Gesenius Hebrew Grammer

Part 100

§100. Adverbs.

On demonstrative adverbs cf. Brockelmann, Grundriss, i. 323; on interrogative adverbs, ibid., i. 328; on adverbs in general, i. 492 ff.

1. The negative לֹא‎ not, and a few particles of place and time, as שָׁם‎ there, are of obscure origin.

2. Forms of other parts of speech, which are used adverbially without further change, are—

(a) Substantives with prepositions, e.g. בִּמְאֹד‎ (with might) very; לְבַד‎ alone (prop. in separation, Fr. à part), with suffix לְבַדִּי‎ I alone; מִבַּ֫יִת‎ from within, within; cf. also כְּאֶחָד‎ (as one) together, לְעֻמַּת‎ and מִלְּעֻמַּת‎ (originally in connexion with) near to, corresponding to, like, &c., cf. §161b.

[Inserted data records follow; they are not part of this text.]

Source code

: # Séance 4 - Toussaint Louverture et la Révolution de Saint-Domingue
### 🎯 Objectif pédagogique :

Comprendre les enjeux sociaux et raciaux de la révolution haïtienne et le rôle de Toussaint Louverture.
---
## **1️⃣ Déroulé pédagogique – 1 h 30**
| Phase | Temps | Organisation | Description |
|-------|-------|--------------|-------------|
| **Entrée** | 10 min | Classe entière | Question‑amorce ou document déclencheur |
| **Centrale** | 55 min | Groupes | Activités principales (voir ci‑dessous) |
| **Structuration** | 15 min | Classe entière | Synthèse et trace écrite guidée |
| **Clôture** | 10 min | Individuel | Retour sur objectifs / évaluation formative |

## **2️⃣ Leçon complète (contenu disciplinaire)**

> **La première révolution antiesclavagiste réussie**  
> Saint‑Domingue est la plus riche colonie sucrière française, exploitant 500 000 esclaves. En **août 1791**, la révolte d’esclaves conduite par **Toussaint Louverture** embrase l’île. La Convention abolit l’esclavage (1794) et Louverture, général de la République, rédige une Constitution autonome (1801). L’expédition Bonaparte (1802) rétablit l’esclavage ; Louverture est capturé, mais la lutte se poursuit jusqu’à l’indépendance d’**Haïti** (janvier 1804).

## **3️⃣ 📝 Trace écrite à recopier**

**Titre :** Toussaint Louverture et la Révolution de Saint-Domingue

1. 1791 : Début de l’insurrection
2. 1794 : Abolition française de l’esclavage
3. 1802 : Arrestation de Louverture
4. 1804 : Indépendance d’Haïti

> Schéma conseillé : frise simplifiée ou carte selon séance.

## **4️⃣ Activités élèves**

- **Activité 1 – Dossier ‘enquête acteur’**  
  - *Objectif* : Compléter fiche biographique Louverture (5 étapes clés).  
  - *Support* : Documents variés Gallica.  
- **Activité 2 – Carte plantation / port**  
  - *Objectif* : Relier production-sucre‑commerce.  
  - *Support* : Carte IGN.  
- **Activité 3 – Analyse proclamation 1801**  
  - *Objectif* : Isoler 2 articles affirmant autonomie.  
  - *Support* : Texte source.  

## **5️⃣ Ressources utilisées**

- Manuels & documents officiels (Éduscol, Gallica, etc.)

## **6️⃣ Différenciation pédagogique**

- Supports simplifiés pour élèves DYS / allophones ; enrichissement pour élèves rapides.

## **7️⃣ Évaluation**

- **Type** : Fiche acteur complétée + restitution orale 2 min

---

(b) Substantives in the accusative (the adverbial case of the Semites, §118m), cf. τὴν ἀρχήν, δωρεάν, e.g. מְאֹד‎ (might) very, אֶ֫פֶס‎ (cessation) no more, הַיּוֹם‎ (the day) to-day (cf. §126b), מָחָר‎[1] to-morrow, יַ֫חַד‎ (union) together. Several of these continued to be used, though rarely, as substantives, e.g. סָבִיב‎, plur. סְבִיבִים‎ and סְבִיבוֹת‎, circuit, as adverb circum, around; others have quite ceased to be so used, e.g. כְּבָר‎ (length) long ago [Aram.: only in Ec.]; עוֹד‎ (repetition, duration) again or further.

(c) Adjectives, especially in the feminine (corresponding to the Indo-Germanic neuter), e.g. רִֽאשׁוֹנָה‎ primum, formerly (more frequently בָּרִֽאשׁוֹנָה‎, also לָרִאשׁוֹנָה‎); רַבִּה‎ and רַבַּת‎ [both rare] multum, much, enough; נִפְלָאוֹת‎ wonderfully (properly mirabilibus, sc. modis), יְהוּדִית‎ Jewish, i.e. in the Jewish language.

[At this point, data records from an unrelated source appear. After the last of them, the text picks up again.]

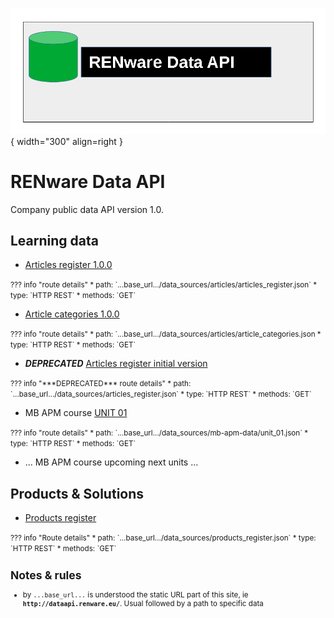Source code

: 
![data_api_logo](pictures/dataAPI_logo.png){ width="300" align=right }


# RENware Data API

Company public data API version 1.0.




## Learning data

* [Articles register 1.0.0](data_sources/articles/articles_register.json)
<small markdown>
??? info "route details"
    * path: `...base_url.../data_sources/articles/articles_register.json`
    * type:  `HTTP REST`
    * methods: `GET`
</small>



* [Article categories 1.0.0](data_sources/articles/article_categories.json)
<small markdown>
??? info "route details"
    * path: `...base_url.../data_sources/articles/article_categories.json
    * type:  `HTTP REST`
    * methods: `GET`
</small>



* ***DEPRECATED*** [Articles register initial version](data_sources/articles_register.json)
<small markdown>
??? info "***DEPRECATED*** route details"
    * path: `...base_url.../data_sources/articles_register.json`
    * type:  `HTTP REST`
    * methods: `GET`
</small>



* MB APM course [UNIT 01](data_sources/mb-apm-data/unit_01.json)
<small markdown>
??? info "route details"
    * path: `...base_url.../data_sources/mb-apm-data/unit_01.json`
    * type:  `HTTP REST`
    * methods: `GET`
</small>


* ... MB APM course upcoming next units ...






## Products & Solutions


* [Products register](data_sources/products_register.json)
<small markdown>
??? info "Route details"
    * path: `...base_url.../data_sources/products_register.json`
    * type:  `HTTP REST`
    * methods: `GET`
</small>


















<small markdown>

## Notes & rules

* by `...base_url...` is understood the static URL part of this site, ie **`http://dataapi.renware.eu/`**. Usual followed by a path to specific data

</small>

(d) Verbs in the infinitive absolute, especially in Hiphʿîl, which are likewise to be regarded as accusatives (§113h), e.g. הַרְבֵּה‎ (prop. a multiplying) much [frequent], לְהַרְבֵּה‎ [rare and late] in multitude; הַשְׁכֵּם‎ (mane faciendo) early; הַֽעֲרֵב‎ (vespere faciendo) in the evening.

(e) Pronouns and numerals, e.g. זֶה‎ (prop. there=at this place) here, הֵ֫נָּה‎ here, hither (also of time, עַד־הֵ֫נָּה‎ till now, cf. the late and rare עֲדֶן‎ and עֲדֶ֫נָּה‎=עַד־הֵן‎); אַחַת‎, שְׁתַּ֫יִם‎, שֶׁ֫בַע‎, מֵאָה‎ once, twice, seven times, a hundred times; שֵׁנִית‎ for the second time.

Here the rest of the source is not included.